Teacher: Oh Captain!
Students: My Captain!

I asked the teacher if he knew the Whitman poem that he was using – which I had memorize in college for Hugh and still have committed to memory to this day – and he did not. He had taken the idea from Dead Poet’s Society, the Robin William’s film about an English teacher at a boy’s boarding school in the 1960’s. 

I thought this rather unfortunate, so the next time he was absent from his classroom, I handed a copy of the poem to each of his students and asked them to begin memorizing it in secret. I explained that I would pop into their classroom whenever he was out to help them memorize the poem and rehearse, and one day, when they all knew the poem by heart, they would leap to their feet in the midst of the call and response, and instead of simply saying, “My Captain!” they would proceed to recite the entire poem to him.  

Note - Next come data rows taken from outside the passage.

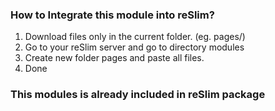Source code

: ### How to Integrate this module into reSlim?

1. Download files only in the current folder. (eg. pages/)
2. Go to your reSlim server and go to directory modules
3. Create new folder pages and paste all files.
4. Done

### This modules is already included in reSlim package

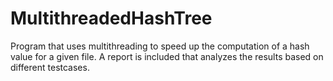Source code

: # MultithreadedHashTree
Program that uses multithreading to speed up the computation of a hash value for a given file. A report is included that analyzes the results based on different testcases.
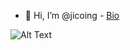 - 👋 Hi, I’m @jicoing - [Bio](https://bit.ly/komlalebu)
<!---
jicoing/jicoing is a ✨ special ✨ repository because its `README.md` (this file) appears on your GitHub profile.
You can click the Preview link to take a look at your changes.
--->
![Alt Text](https://s3.amazonaws.com/blog.komlalebu.com/KomlaQR.png)
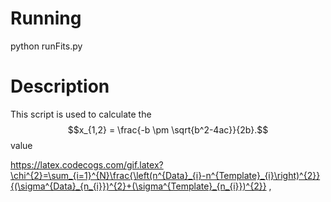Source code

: Running
=======
python runFits.py


Description
===========
This script is used to calculate the $$x_{1,2} = \frac{-b \pm \sqrt{b^2-4ac}}{2b}.$$ value 


https://latex.codecogs.com/gif.latex?\chi^{2}=\sum_{i=1}^{N}\frac{\left(n^{Data}_{i}-n^{Template}_{i}\right)^{2}}{(\sigma^{Data}_{n_{i}})^{2}+(\sigma^{Template}_{n_{i}})^{2}} ,

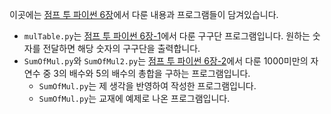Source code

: 이곳에는 [점프 투 파이썬 6장](https://wikidocs.net/34)에서 다룬 내용과 프로그램들이 담겨있습니다.

* `mulTable.py`는 [점프 투 파이썬 6장-1](https://wikidocs.net/35)에서 다룬 구구단 프로그램입니다. 원하는 숫자를 전달하면 해당 숫자의 구구단을 출력합니다.
* `SumOfMul.py`와 `SumOfMul2.py`는 [점프 투 파이썬 6장-2](https://wikidocs.net/40)에서 다룬 1000미만의 자연수 중 3의 배수와 5의 배수의 총합을 구하는 프로그램입니다.
  * `SumOfMul.py`는 제 생각을 반영하여 작성한 프로그램입니다.
  * `SumOfMul.py`는 교재에 예제로 나온 프로그램입니다.
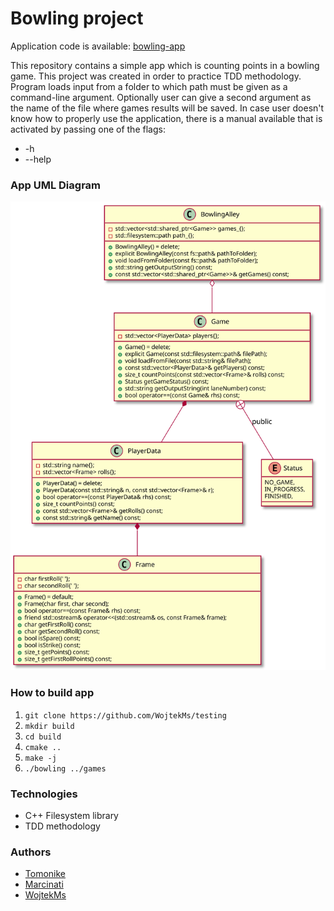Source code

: # Bowling project
Application code is available: [bowling-app](https://github.com/WojtekMs/testing/tree/master/bowling)

This repository contains a simple app which is counting points in a bowling game. This project was created in order to practice TDD methodology. 
Program loads input from a folder to which path must be given as a command-line argument. 
Optionally user can give a second argument as the name of the file where games results will be saved.
In case user doesn't know how to properly use the application, there is a manual available that is activated by passing one of the flags:
* -h
* --help
### App UML Diagram
<!-- 
@startuml ./bowling/uml/BowlingUML
class PlayerData{
    -std::string name{};
    -std::vector<Frame> rolls{};

    +PlayerData() = delete;
    +PlayerData(const std::string& n, const std::vector<Frame>& r);
    +bool operator==(const PlayerData& rhs) const;
    +size_t countPoints() const;
    +const std::vector<Frame>& getRolls() const;
    +const std::string& getName() const;
}

class Frame {
    -char firstRoll{' '};
    -char secondRoll{' '};

    +Frame() = default;
    +Frame(char first, char second);
    +bool operator==(const Frame& rhs) const;
    +friend std::ostream& operator<<(std::ostream& os, const Frame& frame);
    +char getFirstRoll() const;
    +char getSecondRoll() const;
    +bool isSpare() const;
    +bool isStrike() const;
    +size_t getPoints() const;
    +size_t getFirstRollPoints() const;
}

class Game{
    -std::vector<PlayerData> players{};
    +Game() = delete;
    +explicit Game(const std::filesystem::path& filePath);
    +void loadFromFile(const std::string& filePath);
    +const std::vector<PlayerData>& getPlayers() const;
    +size_t countPoints(const std::vector<Frame>& rolls) const;
    +Status getGameStatus() const;
    +std::string getOutputString(int laneNumber) const;
    +bool operator==(const Game& rhs) const;
}

enum Status{
        NO_GAME,
        IN_PROGRESS,
        FINISHED,
}

class BowlingAlley{
    -std::vector<std::shared_ptr<Game>> games_{};
    -std::filesystem::path path_{};
    +BowlingAlley() = delete;
    +explicit BowlingAlley(const fs::path& pathToFolder);
    +void loadFromFolder(const fs::path& pathToFolder);
    +std::string getOutputString() const;
    +const std::vector<std::shared_ptr<Game>>& getGames() const;
}
Game +-- Status : public
Game *-- PlayerData
PlayerData *-- Frame
BowlingAlley o-- Game
@enduml
-->

![UML](./bowling/uml/BowlingUML.svg)
### How to build app
1. `git clone https://github.com/WojtekMs/testing`
2. `mkdir build`
2. `cd build`
3. `cmake ..`
4. `make -j`
5. `./bowling ../games`

### Technologies
* C++ Filesystem library
* TDD methodology

### Authors
* [Tomonike](https://github.com/Tomonike/)
* [Marcinati](https://github.com/Marcinati)
* [WojtekMs](https://github.com/WojtekMs/)
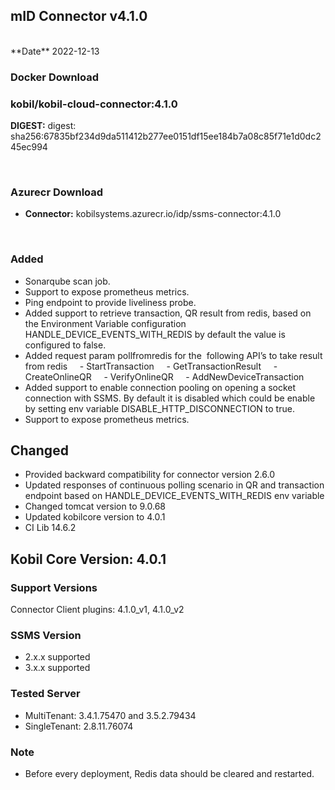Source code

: ## mID Connector v4.1.0
<br/>
**Date** 2022-12-13

### **Docker Download**
### kobil/kobil-cloud-connector:4.1.0
**DIGEST:** digest: sha256:67835bf234d9da511412b277ee0151df15ee184b7a08c85f71e1d0dc245ec994



<br/>



### **Azurecr Download**
- **Connector:** kobilsystems.azurecr.io/idp/ssms-connector:4.1.0
<br/>

### Added
* Sonarqube scan job.
* Support to expose prometheus metrics.
* Ping endpoint to provide liveliness probe.
* Added support to retrieve transaction, QR result from redis, based on the Environment Variable configuration HANDLE_DEVICE_EVENTS_WITH_REDIS by default the value is configured to false.
* Added request param pollfromredis for the  following API’s to take result from redis
    - StartTransaction
    - GetTransactionResult
    - CreateOnlineQR
    - VerifyOnlineQR
    - AddNewDeviceTransaction
* Added support to enable connection pooling on opening a socket connection with SSMS. By default it is disabled which could be enable by setting env variable DISABLE_HTTP_DISCONNECTION to true.
* Support to expose prometheus metrics.



## Changed
* Provided backward compatibility for connector version 2.6.0
* Updated responses of continuous polling scenario in QR and transaction endpoint based on HANDLE_DEVICE_EVENTS_WITH_REDIS env variable
* Changed tomcat version to 9.0.68
* Updated kobilcore version to 4.0.1
* CI Lib 14.6.2

## Kobil Core Version: 4.0.1

### Support Versions
Connector Client plugins: 4.1.0_v1, 4.1.0_v2

### SSMS Version
* 2.x.x supported
* 3.x.x supported



### Tested Server
* MultiTenant: 3.4.1.75470 and 3.5.2.79434
* SingleTenant: 2.8.11.76074



### Note
* Before every deployment, Redis data should be cleared and restarted.
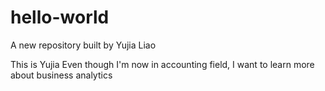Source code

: # hello-world
A new repository built by Yujia Liao

This is Yujia 
Even though I'm now in accounting field, I want to learn more about business analytics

It finally happened on a morning in April. Since our classroom had an adjoining door and window, I was able to wait and listen for him to shout his first, “Oh Captain!” of the day. Then I watched as they all stood and recited the poem back to him. Shouted it back to him. 

In my memory, their recitation was universal and flawless. I suspect the truth was something not quite so cinematic. Still, it was amazing.

Had I been more familiar with the film at the time, I would’ve had them all stand on their desks. That would’ve been cinematic.